- **What needs to be done**:
Scan the entries for lines with the word "full", then copy those lines.

Data records
§ §

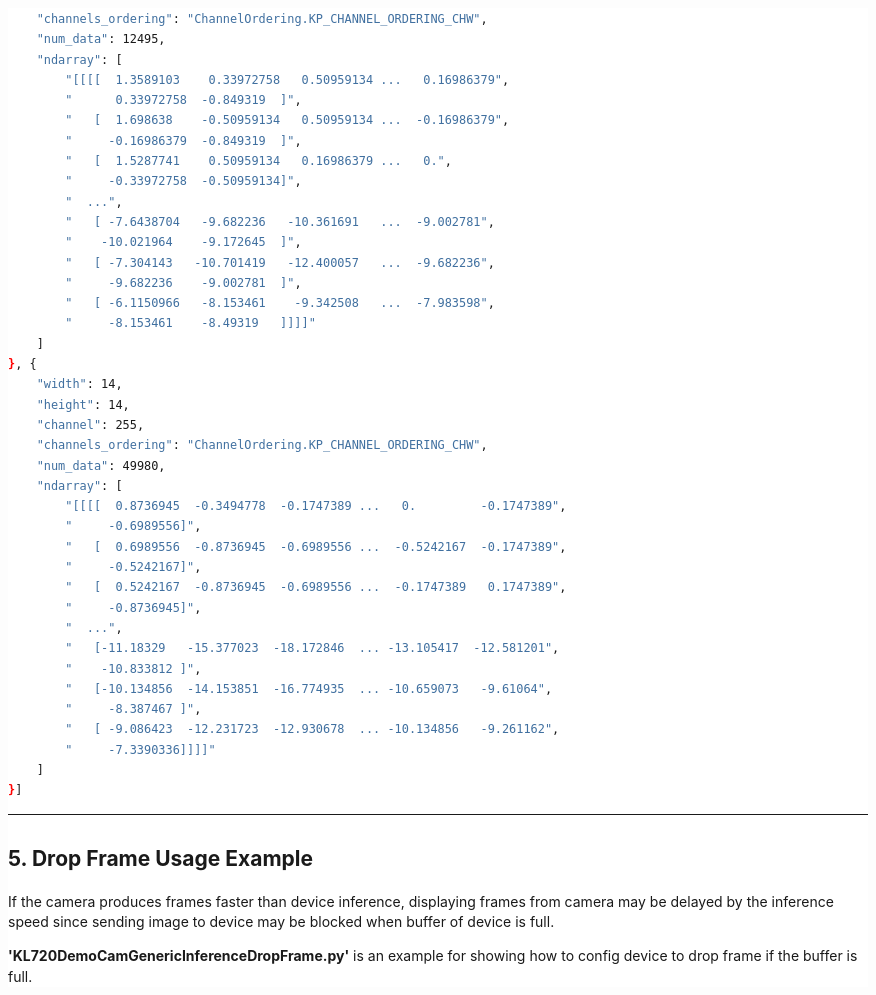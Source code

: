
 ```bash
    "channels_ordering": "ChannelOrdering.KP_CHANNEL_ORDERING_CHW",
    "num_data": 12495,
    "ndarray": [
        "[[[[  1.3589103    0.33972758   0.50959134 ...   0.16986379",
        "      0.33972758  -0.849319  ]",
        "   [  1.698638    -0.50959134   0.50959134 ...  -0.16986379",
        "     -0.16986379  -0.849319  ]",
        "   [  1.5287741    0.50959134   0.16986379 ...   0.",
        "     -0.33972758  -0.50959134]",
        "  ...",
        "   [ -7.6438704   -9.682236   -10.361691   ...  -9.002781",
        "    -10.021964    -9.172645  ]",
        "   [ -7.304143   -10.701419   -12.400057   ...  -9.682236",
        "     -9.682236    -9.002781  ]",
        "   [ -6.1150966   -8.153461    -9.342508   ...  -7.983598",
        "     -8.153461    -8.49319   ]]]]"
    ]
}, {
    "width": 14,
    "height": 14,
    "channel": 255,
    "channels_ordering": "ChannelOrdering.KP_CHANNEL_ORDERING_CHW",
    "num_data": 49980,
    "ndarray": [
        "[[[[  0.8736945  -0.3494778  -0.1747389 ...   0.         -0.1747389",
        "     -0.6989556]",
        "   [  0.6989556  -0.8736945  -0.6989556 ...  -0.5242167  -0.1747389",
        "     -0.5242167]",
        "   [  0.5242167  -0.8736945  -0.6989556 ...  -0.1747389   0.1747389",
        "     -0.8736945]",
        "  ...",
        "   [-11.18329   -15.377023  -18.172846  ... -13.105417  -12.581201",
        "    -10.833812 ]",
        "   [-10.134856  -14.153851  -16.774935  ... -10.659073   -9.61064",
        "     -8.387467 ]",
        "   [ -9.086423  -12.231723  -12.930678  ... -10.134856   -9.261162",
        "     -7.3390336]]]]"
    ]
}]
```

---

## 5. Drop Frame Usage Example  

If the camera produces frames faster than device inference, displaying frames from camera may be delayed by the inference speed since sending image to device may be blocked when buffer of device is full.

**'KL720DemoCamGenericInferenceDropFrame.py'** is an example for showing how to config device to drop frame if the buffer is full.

§ §

- **Response area**:
If the camera produces frames faster than device inference, displaying frames from camera may be delayed by the inference speed since sending image to device may be blocked when buffer of device is full.
**'KL720DemoCamGenericInferenceDropFrame.py'** is an example for showing how to config device to drop frame if the buffer is full.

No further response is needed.